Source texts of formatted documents
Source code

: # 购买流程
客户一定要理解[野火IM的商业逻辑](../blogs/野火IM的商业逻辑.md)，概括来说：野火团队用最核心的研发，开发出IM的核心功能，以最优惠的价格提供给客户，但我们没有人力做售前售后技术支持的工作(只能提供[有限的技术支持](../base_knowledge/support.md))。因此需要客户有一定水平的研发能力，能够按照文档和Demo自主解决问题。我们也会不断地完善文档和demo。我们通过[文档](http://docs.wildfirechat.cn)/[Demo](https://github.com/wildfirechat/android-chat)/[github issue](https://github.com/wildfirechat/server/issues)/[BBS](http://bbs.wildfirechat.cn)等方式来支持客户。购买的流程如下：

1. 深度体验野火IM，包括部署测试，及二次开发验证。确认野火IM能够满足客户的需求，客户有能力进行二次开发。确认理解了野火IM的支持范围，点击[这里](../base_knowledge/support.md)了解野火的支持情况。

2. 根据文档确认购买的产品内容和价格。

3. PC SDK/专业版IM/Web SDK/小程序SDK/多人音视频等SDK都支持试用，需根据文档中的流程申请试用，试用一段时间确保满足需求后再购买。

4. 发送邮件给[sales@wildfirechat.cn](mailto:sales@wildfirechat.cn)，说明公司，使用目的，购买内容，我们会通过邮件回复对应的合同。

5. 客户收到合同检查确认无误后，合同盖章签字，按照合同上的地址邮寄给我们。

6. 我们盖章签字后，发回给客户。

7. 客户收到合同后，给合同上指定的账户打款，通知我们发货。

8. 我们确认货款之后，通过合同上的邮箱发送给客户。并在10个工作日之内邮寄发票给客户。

__Required action__: Starting at the first line and ending at the last, retype the entries above.

__Answer for this exercise__:
Source code

: # 购买流程
客户一定要理解[野火IM的商业逻辑](../blogs/野火IM的商业逻辑.md)，概括来说：野火团队用最核心的研发，开发出IM的核心功能，以最优惠的价格提供给客户，但我们没有人力做售前售后技术支持的工作(只能提供[有限的技术支持](../base_knowledge/support.md))。因此需要客户有一定水平的研发能力，能够按照文档和Demo自主解决问题。我们也会不断地完善文档和demo。我们通过[文档](http://docs.wildfirechat.cn)/[Demo](https://github.com/wildfirechat/android-chat)/[github issue](https://github.com/wildfirechat/server/issues)/[BBS](http://bbs.wildfirechat.cn)等方式来支持客户。购买的流程如下：

1. 深度体验野火IM，包括部署测试，及二次开发验证。确认野火IM能够满足客户的需求，客户有能力进行二次开发。确认理解了野火IM的支持范围，点击[这里](../base_knowledge/support.md)了解野火的支持情况。

2. 根据文档确认购买的产品内容和价格。

3. PC SDK/专业版IM/Web SDK/小程序SDK/多人音视频等SDK都支持试用，需根据文档中的流程申请试用，试用一段时间确保满足需求后再购买。

4. 发送邮件给[sales@wildfirechat.cn](mailto:sales@wildfirechat.cn)，说明公司，使用目的，购买内容，我们会通过邮件回复对应的合同。

5. 客户收到合同检查确认无误后，合同盖章签字，按照合同上的地址邮寄给我们。

6. 我们盖章签字后，发回给客户。

7. 客户收到合同后，给合同上指定的账户打款，通知我们发货。

8. 我们确认货款之后，通过合同上的邮箱发送给客户。并在10个工作日之内邮寄发票给客户。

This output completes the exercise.